[PATCH v5 0/4] shoot lazy tlbs

Tue Nov 9 15:11:15 AEDT 2021

Since v4, this fixes a kthread_use_mm refcounting bug and adds some
comments in code and changelogs around the kthread_use_mm change in
patch 1 (due to akpm's comment -- thanks).

It also adds and improves comments in code, changelogs, and Kconfig
options. The overall design is unchanged though. Please merge.

This series has suffered some issues getting agreement, so I would
like to address a few sticking points or misconceptions up front,
which hopefully can result in constructive disagreement and actual
actionable feedback.

* That the lazy mm scheme is complicated or bug prone.

  This is not true, the concept is trivial and core code is extremely
  simple and basically unchanged since Linus' active_mm email 20 years
  ago in 2.3 days.

  This series leaves the lazy tlb switching and ->active_mm semantics
  entirely unchanged. It does change the refcounting, but the effects
  are hidden under wrappers. It does not add anything new for code
  outside those few places to think about except that they must specify
  _lazy_mm when refcounting this particular type of reference. This
  is not much of a problem since lazy mm references never "escape"
  from specific switching sequences and become hard to track. Refs
  that go into the wider world are always normal ones (i.e., created
  by explicit mmgrab or kthread_use_mm).

* That membarrier code is complicated

  This is true. My series changes exactly nothing to do with
  membarriers. My series is entirely about lazy mm, which has been
  virtually unchanged for many years before membarrier.
  membarrier code takes advantage of memory ordering in scheduler
  switch code that lazy mm refcounting was providing, so this series
  adds one commented smp_mb() ifdef there to replace the refcount op
  being removed. That does not affect the ability to change membarrier
  code in future because the refcounted path has to be accounted for
  here anyway.

  In other words, any changes to membarrier code which deal with the
  refcounted lazy mm path that exists today, then dealing with the non
  refcounted option is trivial.

* That active_mm should be removed from core code.

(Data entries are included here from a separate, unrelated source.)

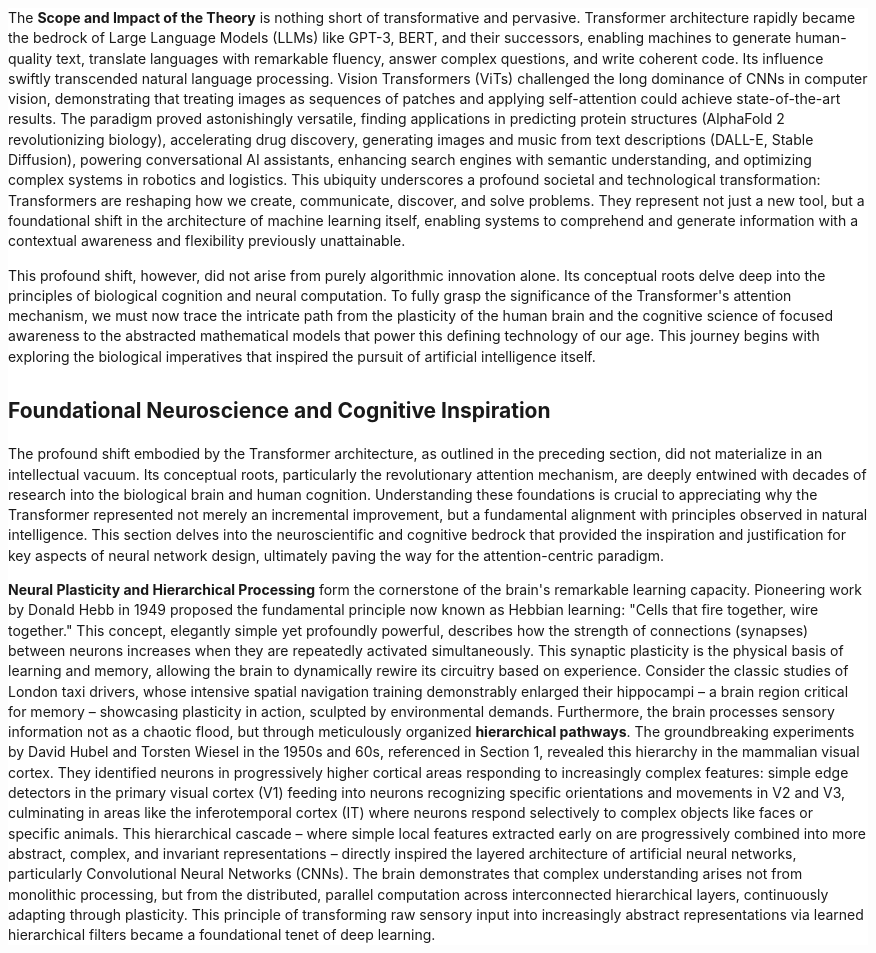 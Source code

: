 The **Scope and Impact of the Theory** is nothing short of transformative and pervasive. Transformer architecture rapidly became the bedrock of Large Language Models (LLMs) like GPT-3, BERT, and their successors, enabling machines to generate human-quality text, translate languages with remarkable fluency, answer complex questions, and write coherent code. Its influence swiftly transcended natural language processing. Vision Transformers (ViTs) challenged the long dominance of CNNs in computer vision, demonstrating that treating images as sequences of patches and applying self-attention could achieve state-of-the-art results. The paradigm proved astonishingly versatile, finding applications in predicting protein structures (AlphaFold 2 revolutionizing biology), accelerating drug discovery, generating images and music from text descriptions (DALL-E, Stable Diffusion), powering conversational AI assistants, enhancing search engines with semantic understanding, and optimizing complex systems in robotics and logistics. This ubiquity underscores a profound societal and technological transformation: Transformers are reshaping how we create, communicate, discover, and solve problems. They represent not just a new tool, but a foundational shift in the architecture of machine learning itself, enabling systems to comprehend and generate information with a contextual awareness and flexibility previously unattainable.

This profound shift, however, did not arise from purely algorithmic innovation alone. Its conceptual roots delve deep into the principles of biological cognition and neural computation. To fully grasp the significance of the Transformer's attention mechanism, we must now trace the intricate path from the plasticity of the human brain and the cognitive science of focused awareness to the abstracted mathematical models that power this defining technology of our age. This journey begins with exploring the biological imperatives that inspired the pursuit of artificial intelligence itself.

## Foundational Neuroscience and Cognitive Inspiration

The profound shift embodied by the Transformer architecture, as outlined in the preceding section, did not materialize in an intellectual vacuum. Its conceptual roots, particularly the revolutionary attention mechanism, are deeply entwined with decades of research into the biological brain and human cognition. Understanding these foundations is crucial to appreciating why the Transformer represented not merely an incremental improvement, but a fundamental alignment with principles observed in natural intelligence. This section delves into the neuroscientific and cognitive bedrock that provided the inspiration and justification for key aspects of neural network design, ultimately paving the way for the attention-centric paradigm.

**Neural Plasticity and Hierarchical Processing** form the cornerstone of the brain's remarkable learning capacity. Pioneering work by Donald Hebb in 1949 proposed the fundamental principle now known as Hebbian learning: "Cells that fire together, wire together." This concept, elegantly simple yet profoundly powerful, describes how the strength of connections (synapses) between neurons increases when they are repeatedly activated simultaneously. This synaptic plasticity is the physical basis of learning and memory, allowing the brain to dynamically rewire its circuitry based on experience. Consider the classic studies of London taxi drivers, whose intensive spatial navigation training demonstrably enlarged their hippocampi – a brain region critical for memory – showcasing plasticity in action, sculpted by environmental demands. Furthermore, the brain processes sensory information not as a chaotic flood, but through meticulously organized **hierarchical pathways**. The groundbreaking experiments by David Hubel and Torsten Wiesel in the 1950s and 60s, referenced in Section 1, revealed this hierarchy in the mammalian visual cortex. They identified neurons in progressively higher cortical areas responding to increasingly complex features: simple edge detectors in the primary visual cortex (V1) feeding into neurons recognizing specific orientations and movements in V2 and V3, culminating in areas like the inferotemporal cortex (IT) where neurons respond selectively to complex objects like faces or specific animals. This hierarchical cascade – where simple local features extracted early on are progressively combined into more abstract, complex, and invariant representations – directly inspired the layered architecture of artificial neural networks, particularly Convolutional Neural Networks (CNNs). The brain demonstrates that complex understanding arises not from monolithic processing, but from the distributed, parallel computation across interconnected hierarchical layers, continuously adapting through plasticity. This principle of transforming raw sensory input into increasingly abstract representations via learned hierarchical filters became a foundational tenet of deep learning.

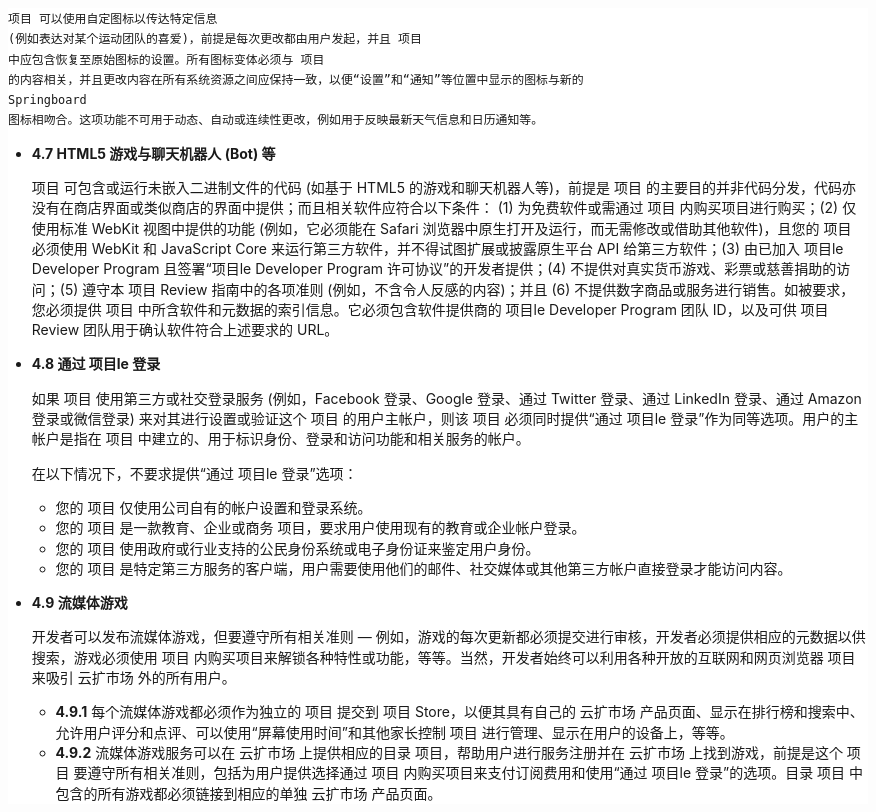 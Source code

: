     项目 可以使用自定图标以传达特定信息
    (例如表达对某个运动团队的喜爱)，前提是每次更改都由用户发起，并且 项目
    中应包含恢复至原始图标的设置。所有图标变体必须与 项目
    的内容相关，并且更改内容在所有系统资源之间应保持一致，以便“设置”和“通知”等位置中显示的图标与新的
    Springboard
    图标相吻合。这项功能不可用于动态、自动或连续性更改，例如用于反映最新天气信息和日历通知等。

-   **4.7 HTML5 游戏与聊天机器人 (Bot) 等**

    项目 可包含或运行未嵌入二进制文件的代码 (如基于 HTML5
    的游戏和聊天机器人等)，前提是 项目
    的主要目的并非代码分发，代码亦没有在商店界面或类似商店的界面中提供；而且相关软件应符合以下条件：
    (1) 为免费软件或需通过 项目 内购买项目进行购买；(2) 仅使用标准 WebKit
    视图中提供的功能 (例如，它必须能在 Safari
    浏览器中原生打开及运行，而无需修改或借助其他软件)，且您的 项目
    必须使用 WebKit 和 JavaScript Core
    来运行第三方软件，并不得试图扩展或披露原生平台 API 给第三方软件；(3)
    由已加入 项目le Developer Program 且签署“项目le Developer Program
    许可协议”的开发者提供；(4)
    不提供对真实货币游戏、彩票或慈善捐助的访问；(5) 遵守本 项目 Review
    指南中的各项准则 (例如，不含令人反感的内容)；并且 (6)
    不提供数字商品或服务进行销售。如被要求，您必须提供 项目
    中所含软件和元数据的索引信息。它必须包含软件提供商的 项目le Developer
    Program 团队 ID，以及可供 项目 Review 团队用于确认软件符合上述要求的
    URL。

-   **4.8 通过 项目le 登录**

    如果 项目 使用第三方或社交登录服务 (例如，Facebook 登录、Google
    登录、通过 Twitter 登录、通过 LinkedIn 登录、通过 Amazon
    登录或微信登录) 来对其进行设置或验证这个 项目 的用户主帐户，则该 项目
    必须同时提供“通过 项目le 登录”作为同等选项。用户的主帐户是指在 项目
    中建立的、用于标识身份、登录和访问功能和相关服务的帐户。

    在以下情况下，不要求提供“通过 项目le 登录”选项：

    -   您的 项目 仅使用公司自有的帐户设置和登录系统。
    -   您的 项目 是一款教育、企业或商务
        项目，要求用户使用现有的教育或企业帐户登录。
    -   您的 项目
        使用政府或行业支持的公民身份系统或电子身份证来鉴定用户身份。
    -   您的 项目
        是特定第三方服务的客户端，用户需要使用他们的邮件、社交媒体或其他第三方帐户直接登录才能访问内容。

-   **4.9 流媒体游戏**

    开发者可以发布流媒体游戏，但要遵守所有相关准则 —
    例如，游戏的每次更新都必须提交进行审核，开发者必须提供相应的元数据以供搜索，游戏必须使用
    项目
    内购买项目来解锁各种特性或功能，等等。当然，开发者始终可以利用各种开放的互联网和网页浏览器
    项目 来吸引 云扩市场 外的所有用户。

    -   **4.9.1** 每个流媒体游戏都必须作为独立的 项目 提交到 项目
        Store，以便其具有自己的 云扩市场
        产品页面、显示在排行榜和搜索中、允许用户评分和点评、可以使用“屏幕使用时间”和其他家长控制
        项目 进行管理、显示在用户的设备上，等等。
    -   **4.9.2** 流媒体游戏服务可以在 云扩市场 上提供相应的目录
        项目，帮助用户进行服务注册并在 云扩市场 上找到游戏，前提是这个
        项目 要遵守所有相关准则，包括为用户提供选择通过 项目
        内购买项目来支付订阅费用和使用“通过 项目le 登录”的选项。目录 项目
        中包含的所有游戏都必须链接到相应的单独 云扩市场 产品页面。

  I don't know how to address this other than it's not a good or well
  thought out idea. This is not happening and is certainly not related
  to my series which does not change ->active_mm semantics at all.

* That this series provides an option for archs to enable which result
  in stale ->active_mm pointers, whereby it is up to the arch to
  ensure nothing dereferences those pointers.

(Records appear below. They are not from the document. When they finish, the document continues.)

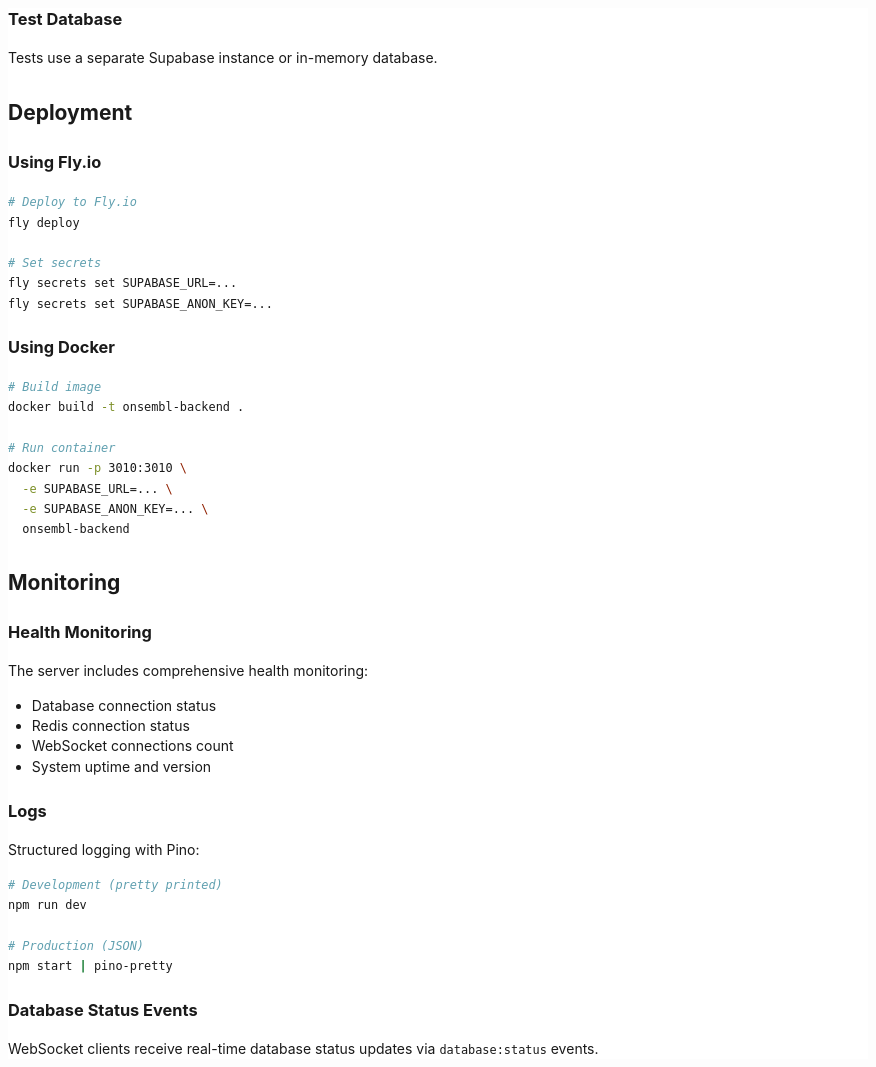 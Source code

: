 ### Test Database
Tests use a separate Supabase instance or in-memory database.

## Deployment

### Using Fly.io
```bash
# Deploy to Fly.io
fly deploy

# Set secrets
fly secrets set SUPABASE_URL=...
fly secrets set SUPABASE_ANON_KEY=...
```

### Using Docker
```bash
# Build image
docker build -t onsembl-backend .

# Run container
docker run -p 3010:3010 \
  -e SUPABASE_URL=... \
  -e SUPABASE_ANON_KEY=... \
  onsembl-backend
```

## Monitoring

### Health Monitoring
The server includes comprehensive health monitoring:
- Database connection status
- Redis connection status
- WebSocket connections count
- System uptime and version

### Logs
Structured logging with Pino:
```bash
# Development (pretty printed)
npm run dev

# Production (JSON)
npm start | pino-pretty
```

### Database Status Events
WebSocket clients receive real-time database status updates via `database:status` events.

  This is FUD. It has always been false. Archs that enable
  MMU_LAZY_TLB_SHOOTDOWN never ever have stale ->active_mm pointers,
  ever. If active_mm is non-NULL, then that gives exactly the same
  guarantees as you have today.

* That performance of IPIs or other things is a problem.

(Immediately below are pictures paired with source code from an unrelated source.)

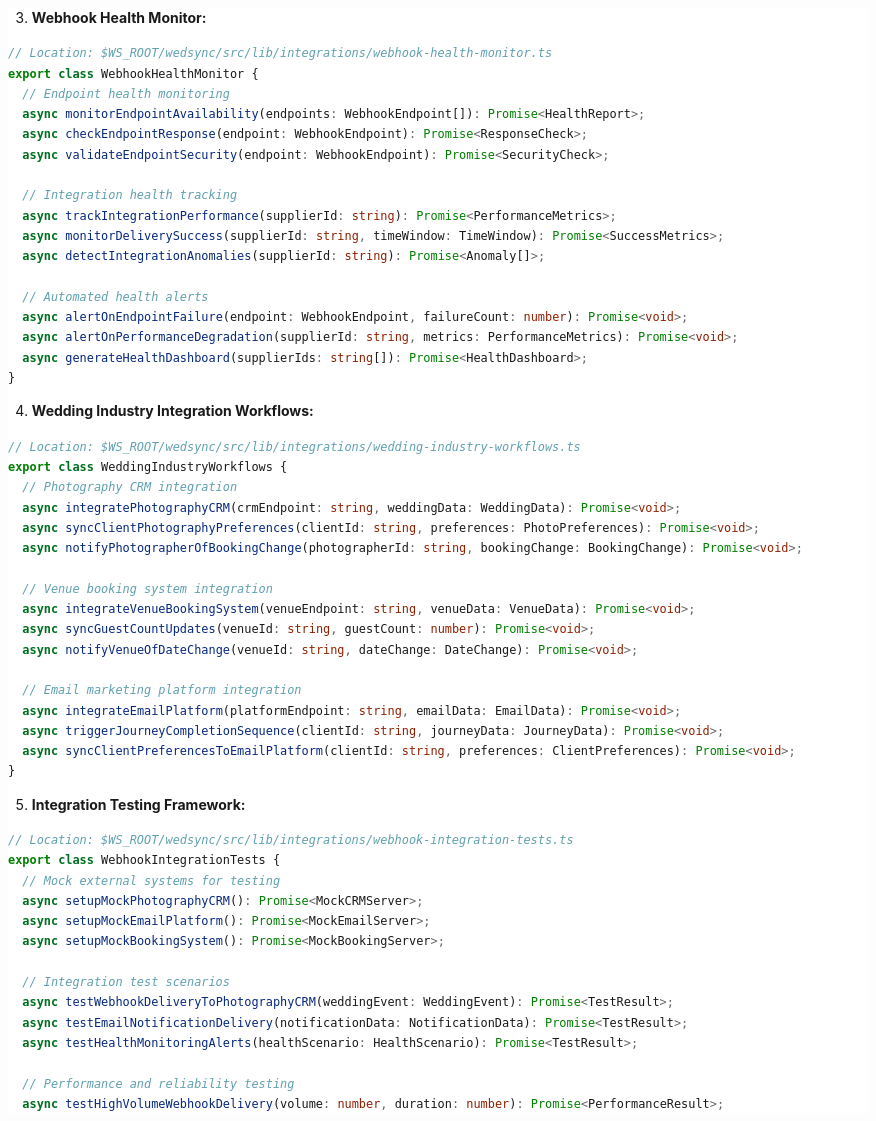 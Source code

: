 3. **Webhook Health Monitor:**
```typescript
// Location: $WS_ROOT/wedsync/src/lib/integrations/webhook-health-monitor.ts
export class WebhookHealthMonitor {
  // Endpoint health monitoring
  async monitorEndpointAvailability(endpoints: WebhookEndpoint[]): Promise<HealthReport>;
  async checkEndpointResponse(endpoint: WebhookEndpoint): Promise<ResponseCheck>;
  async validateEndpointSecurity(endpoint: WebhookEndpoint): Promise<SecurityCheck>;
  
  // Integration health tracking
  async trackIntegrationPerformance(supplierId: string): Promise<PerformanceMetrics>;
  async monitorDeliverySuccess(supplierId: string, timeWindow: TimeWindow): Promise<SuccessMetrics>;
  async detectIntegrationAnomalies(supplierId: string): Promise<Anomaly[]>;
  
  // Automated health alerts
  async alertOnEndpointFailure(endpoint: WebhookEndpoint, failureCount: number): Promise<void>;
  async alertOnPerformanceDegradation(supplierId: string, metrics: PerformanceMetrics): Promise<void>;
  async generateHealthDashboard(supplierIds: string[]): Promise<HealthDashboard>;
}
```

4. **Wedding Industry Integration Workflows:**
```typescript
// Location: $WS_ROOT/wedsync/src/lib/integrations/wedding-industry-workflows.ts
export class WeddingIndustryWorkflows {
  // Photography CRM integration
  async integratePhotographyCRM(crmEndpoint: string, weddingData: WeddingData): Promise<void>;
  async syncClientPhotographyPreferences(clientId: string, preferences: PhotoPreferences): Promise<void>;
  async notifyPhotographerOfBookingChange(photographerId: string, bookingChange: BookingChange): Promise<void>;
  
  // Venue booking system integration
  async integrateVenueBookingSystem(venueEndpoint: string, venueData: VenueData): Promise<void>;
  async syncGuestCountUpdates(venueId: string, guestCount: number): Promise<void>;
  async notifyVenueOfDateChange(venueId: string, dateChange: DateChange): Promise<void>;
  
  // Email marketing platform integration
  async integrateEmailPlatform(platformEndpoint: string, emailData: EmailData): Promise<void>;
  async triggerJourneyCompletionSequence(clientId: string, journeyData: JourneyData): Promise<void>;
  async syncClientPreferencesToEmailPlatform(clientId: string, preferences: ClientPreferences): Promise<void>;
}
```

5. **Integration Testing Framework:**
```typescript
// Location: $WS_ROOT/wedsync/src/lib/integrations/webhook-integration-tests.ts
export class WebhookIntegrationTests {
  // Mock external systems for testing
  async setupMockPhotographyCRM(): Promise<MockCRMServer>;
  async setupMockEmailPlatform(): Promise<MockEmailServer>;
  async setupMockBookingSystem(): Promise<MockBookingServer>;
  
  // Integration test scenarios
  async testWebhookDeliveryToPhotographyCRM(weddingEvent: WeddingEvent): Promise<TestResult>;
  async testEmailNotificationDelivery(notificationData: NotificationData): Promise<TestResult>;
  async testHealthMonitoringAlerts(healthScenario: HealthScenario): Promise<TestResult>;
  
  // Performance and reliability testing
  async testHighVolumeWebhookDelivery(volume: number, duration: number): Promise<PerformanceResult>;
```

  I posted actual numbers showing this was not a concern, and listed
  some options that could reduce them further if needed. No numbers
  were ever posted to support the other side of the argument.

* That the series is a powerpc specific thing.

  Untrue. I have trivial sparc and alpha conversions as the first two
  things I looked at which I have SMP qemu environments for.

* That this series somehow prevents future changes or improvements.

  It doesn't.

* That the series is very complex, code is bad or has problems.

  Look at the patches. They seem pretty small and simple to me. I am
  happy to address specific issues that are pointed out though, and
  have done so.

* That x86 is relevant here.

  This patch does not touch or affect x86 in any way. x86 has gone off
  and done its own horrendously complicated and under-documented thing
  with active_mm and the lazy mm concept. But that has been entirely
  hidden from core code by the arch context switching hooks. Core code
  continues to operate on the concept of ->mm and ->active_mm, and this
  series does not change that at all. x86 is no more or less divorced
  from that after the series.

  Nothing the series does constrains x86 or changes to it in future. The
  option can not be used immediately by x86, but there is no reason x86
  could not be adapted to use it, or change their scheme to something
  else entirely. Where code can be adapted to be shared or made usable by
  x86, I have no problem with doing that.

If I've missed something or I've got anything wrong with the above,
I'm happy to hear it.

Thanks,
Nick

Nicholas Piggin (4):
  lazy tlb: introduce lazy mm refcount helper functions
  lazy tlb: allow lazy tlb mm refcounting to be configurable
  lazy tlb: shoot lazies, a non-refcounting lazy tlb option
  powerpc/64s: enable MMU_LAZY_TLB_SHOOTDOWN

 Documentation/vm/active_mm.rst       |  6 ++++
 arch/Kconfig                         | 32 +++++++++++++++++
 arch/arm/mach-rpc/ecard.c            |  2 +-
 arch/powerpc/Kconfig                 |  1 +
 arch/powerpc/kernel/smp.c            |  2 +-
 arch/powerpc/mm/book3s64/radix_tlb.c |  4 +--
 fs/exec.c                            |  2 +-
 include/linux/sched/mm.h             | 20 +++++++++++
 kernel/cpu.c                         |  2 +-
 kernel/exit.c                        |  2 +-
 kernel/fork.c                        | 51 ++++++++++++++++++++++++++++
 kernel/kthread.c                     | 21 +++++++-----
 kernel/sched/core.c                  | 35 +++++++++++++------
 kernel/sched/sched.h                 |  4 ++-
 14 files changed, 158 insertions(+), 26 deletions(-)

-- 
2.23.0